▸ TASK REQUIREMENTS
Give back only the lines in the records below from the one with "## Genesis 7:21" to the one with "## Genesis 7:23", both inclusive, word for word.
=== DATA LISTING ===
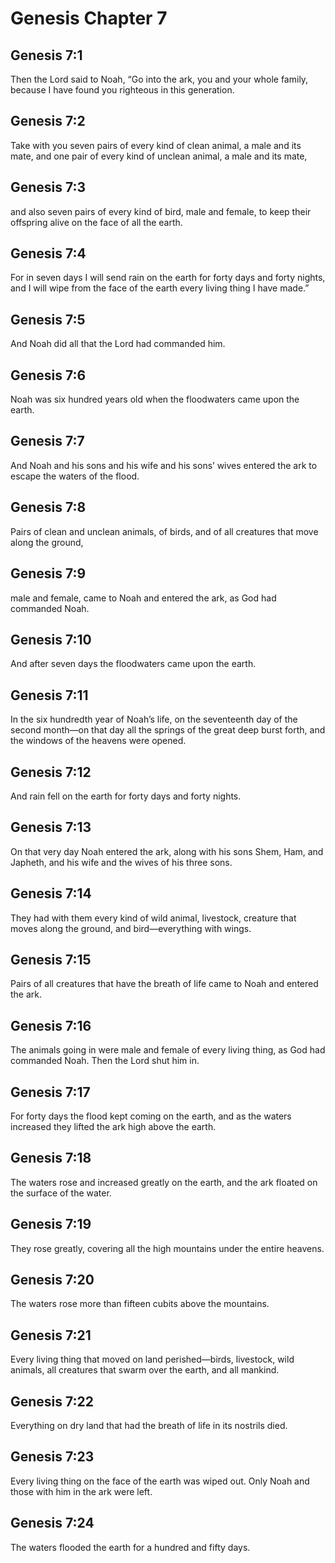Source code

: # Genesis Chapter 7

## Genesis 7:1
Then the Lord said to Noah, “Go into the ark, you and your whole family, because I have found you righteous in this generation.

## Genesis 7:2
Take with you seven pairs of every kind of clean animal, a male and its mate, and one pair of every kind of unclean animal, a male and its mate,

## Genesis 7:3
and also seven pairs of every kind of bird, male and female, to keep their offspring alive on the face of all the earth.

## Genesis 7:4
For in seven days I will send rain on the earth for forty days and forty nights, and I will wipe from the face of the earth every living thing I have made.”

## Genesis 7:5
And Noah did all that the Lord had commanded him.

## Genesis 7:6
Noah was six hundred years old when the floodwaters came upon the earth.

## Genesis 7:7
And Noah and his sons and his wife and his sons’ wives entered the ark to escape the waters of the flood.

## Genesis 7:8
Pairs of clean and unclean animals, of birds, and of all creatures that move along the ground,

## Genesis 7:9
male and female, came to Noah and entered the ark, as God had commanded Noah.

## Genesis 7:10
And after seven days the floodwaters came upon the earth.

## Genesis 7:11
In the six hundredth year of Noah’s life, on the seventeenth day of the second month—on that day all the springs of the great deep burst forth, and the windows of the heavens were opened.

## Genesis 7:12
And rain fell on the earth for forty days and forty nights.

## Genesis 7:13
On that very day Noah entered the ark, along with his sons Shem, Ham, and Japheth, and his wife and the wives of his three sons.

## Genesis 7:14
They had with them every kind of wild animal, livestock, creature that moves along the ground, and bird—everything with wings.

## Genesis 7:15
Pairs of all creatures that have the breath of life came to Noah and entered the ark.

## Genesis 7:16
The animals going in were male and female of every living thing, as God had commanded Noah. Then the Lord shut him in.

## Genesis 7:17
For forty days the flood kept coming on the earth, and as the waters increased they lifted the ark high above the earth.

## Genesis 7:18
The waters rose and increased greatly on the earth, and the ark floated on the surface of the water.

## Genesis 7:19
They rose greatly, covering all the high mountains under the entire heavens.

## Genesis 7:20
The waters rose more than fifteen cubits above the mountains.

## Genesis 7:21
Every living thing that moved on land perished—birds, livestock, wild animals, all creatures that swarm over the earth, and all mankind.

## Genesis 7:22
Everything on dry land that had the breath of life in its nostrils died.

## Genesis 7:23
Every living thing on the face of the earth was wiped out. Only Noah and those with him in the ark were left.

## Genesis 7:24
The waters flooded the earth for a hundred and fifty days.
===
▸ YOUR SOLUTION
## Genesis 7:21
Every living thing that moved on land perished—birds, livestock, wild animals, all creatures that swarm over the earth, and all mankind.

## Genesis 7:22
Everything on dry land that had the breath of life in its nostrils died.

## Genesis 7:23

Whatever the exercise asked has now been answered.